El año anterior Trettin y Erich Liebermann von Sonnenberg habían publicado juntos un libro. Casos criminales no era más que una serie de relatos escritos a toda prisa, basados en un rastreo por los archivos más antiguos de la KRIPO. Sin embargo, nadie dudaba que les había dado pasta. Entre la manipulación de sus cuentas, la acumulación de horas extra, algún que otro soborno y con el libro traducido ya al inglés, parecía que Otto Trettin sacaba dinero hasta de las piedras.

– ¿Erich? Ahora que es el jefe de la KRIPO municipal, ya no nos vemos tanto. Últimamente se le han subido mucho los humos. Me dejaste bien plantado, por si no lo sabías.
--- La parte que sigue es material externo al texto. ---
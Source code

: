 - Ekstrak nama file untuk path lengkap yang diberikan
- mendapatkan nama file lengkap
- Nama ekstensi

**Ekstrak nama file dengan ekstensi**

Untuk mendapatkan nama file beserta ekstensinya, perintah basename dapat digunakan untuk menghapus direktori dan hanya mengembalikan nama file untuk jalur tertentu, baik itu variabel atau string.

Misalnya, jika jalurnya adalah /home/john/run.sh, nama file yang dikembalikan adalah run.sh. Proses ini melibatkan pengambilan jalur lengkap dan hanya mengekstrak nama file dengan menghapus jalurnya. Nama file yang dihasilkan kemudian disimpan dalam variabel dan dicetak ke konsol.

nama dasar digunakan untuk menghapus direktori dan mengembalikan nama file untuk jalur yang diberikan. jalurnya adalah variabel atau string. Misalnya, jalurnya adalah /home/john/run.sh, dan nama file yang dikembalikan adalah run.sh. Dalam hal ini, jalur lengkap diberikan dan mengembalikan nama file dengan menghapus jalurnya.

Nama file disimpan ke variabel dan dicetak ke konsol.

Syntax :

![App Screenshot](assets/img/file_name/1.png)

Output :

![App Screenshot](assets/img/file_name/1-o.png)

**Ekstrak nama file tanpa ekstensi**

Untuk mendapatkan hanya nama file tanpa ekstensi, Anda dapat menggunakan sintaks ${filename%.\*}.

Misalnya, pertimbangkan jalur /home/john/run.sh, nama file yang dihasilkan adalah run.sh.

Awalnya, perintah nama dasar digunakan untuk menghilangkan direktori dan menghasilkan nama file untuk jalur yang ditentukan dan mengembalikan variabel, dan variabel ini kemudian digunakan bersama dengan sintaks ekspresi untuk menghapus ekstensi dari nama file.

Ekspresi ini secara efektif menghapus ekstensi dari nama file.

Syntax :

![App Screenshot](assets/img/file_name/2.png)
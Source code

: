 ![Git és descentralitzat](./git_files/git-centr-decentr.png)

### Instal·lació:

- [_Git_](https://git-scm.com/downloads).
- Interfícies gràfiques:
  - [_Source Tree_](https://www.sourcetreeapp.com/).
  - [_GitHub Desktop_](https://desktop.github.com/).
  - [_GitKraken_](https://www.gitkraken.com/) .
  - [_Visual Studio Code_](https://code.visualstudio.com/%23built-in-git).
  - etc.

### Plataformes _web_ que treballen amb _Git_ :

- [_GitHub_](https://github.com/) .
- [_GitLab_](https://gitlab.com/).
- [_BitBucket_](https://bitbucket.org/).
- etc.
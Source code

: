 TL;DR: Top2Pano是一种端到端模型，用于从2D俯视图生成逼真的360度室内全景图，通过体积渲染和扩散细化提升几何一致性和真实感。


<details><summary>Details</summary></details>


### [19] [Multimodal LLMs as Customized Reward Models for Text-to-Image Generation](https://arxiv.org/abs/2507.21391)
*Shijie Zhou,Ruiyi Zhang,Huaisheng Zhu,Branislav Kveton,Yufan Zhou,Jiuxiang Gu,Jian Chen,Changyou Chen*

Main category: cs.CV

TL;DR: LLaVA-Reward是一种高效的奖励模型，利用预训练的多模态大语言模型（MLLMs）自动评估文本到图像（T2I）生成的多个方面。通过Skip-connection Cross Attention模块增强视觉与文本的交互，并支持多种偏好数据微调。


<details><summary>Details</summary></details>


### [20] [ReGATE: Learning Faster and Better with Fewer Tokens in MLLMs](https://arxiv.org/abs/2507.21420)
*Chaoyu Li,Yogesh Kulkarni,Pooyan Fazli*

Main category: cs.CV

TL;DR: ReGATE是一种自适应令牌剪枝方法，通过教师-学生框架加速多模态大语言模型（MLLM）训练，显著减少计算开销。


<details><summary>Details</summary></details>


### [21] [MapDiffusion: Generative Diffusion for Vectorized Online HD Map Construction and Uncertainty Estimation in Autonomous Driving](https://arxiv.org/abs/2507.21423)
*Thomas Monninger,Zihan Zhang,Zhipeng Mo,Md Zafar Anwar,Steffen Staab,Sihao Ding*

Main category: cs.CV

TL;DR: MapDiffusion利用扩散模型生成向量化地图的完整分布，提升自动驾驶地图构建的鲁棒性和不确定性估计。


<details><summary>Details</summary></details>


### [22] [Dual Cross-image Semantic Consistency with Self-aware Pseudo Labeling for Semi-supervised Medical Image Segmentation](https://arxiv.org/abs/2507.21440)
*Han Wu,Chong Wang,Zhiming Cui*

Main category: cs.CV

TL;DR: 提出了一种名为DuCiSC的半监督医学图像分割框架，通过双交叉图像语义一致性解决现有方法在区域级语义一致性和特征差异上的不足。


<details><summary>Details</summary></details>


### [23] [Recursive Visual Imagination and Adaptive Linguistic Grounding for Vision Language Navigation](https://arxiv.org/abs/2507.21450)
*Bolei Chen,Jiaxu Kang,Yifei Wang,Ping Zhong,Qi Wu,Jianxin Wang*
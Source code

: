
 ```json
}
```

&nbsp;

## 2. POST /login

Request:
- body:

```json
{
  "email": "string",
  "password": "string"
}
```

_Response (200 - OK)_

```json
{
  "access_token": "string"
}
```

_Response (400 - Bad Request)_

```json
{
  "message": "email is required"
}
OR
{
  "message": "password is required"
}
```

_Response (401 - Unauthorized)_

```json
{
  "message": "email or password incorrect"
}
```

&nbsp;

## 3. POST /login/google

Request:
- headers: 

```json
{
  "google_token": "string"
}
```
– No me das ninguna pena y menos después de leer el librejo ése. Escribiste un caso mío y, lejos de reconocérmelo, le pusiste la medalla a Von Bachman. Si fuese nazi, lo entendería, pero ni siquiera lo es.

– Me pagó por ponerlo a él. Cien marcos por hacerle quedar bien.

– Bromeas.

– No, aunque ahora ya no importa. Ha muerto.

– No lo sabía.

– Seguro que sí, sólo que se te había olvidado. Así es Berlín últimamente: muere gente de todas clases y nos olvidamos de ella. Fatty Arbuckle. Stefan George. Hindenburg. Lo mismo pasa en el Alex. El poli al que se cargaron el otro día, sin ir más lejos. Ya no nos acordamos ni de su nombre.

– August Krichbaum.

– Serás el único. -Sacudió la cabeza-. ¿Ves a lo que me refiero? Eres un buen policía, no deberías haberte ido. -Levantó el vaso-. Por los muertos. ¿Dónde estaríamos sin ellos?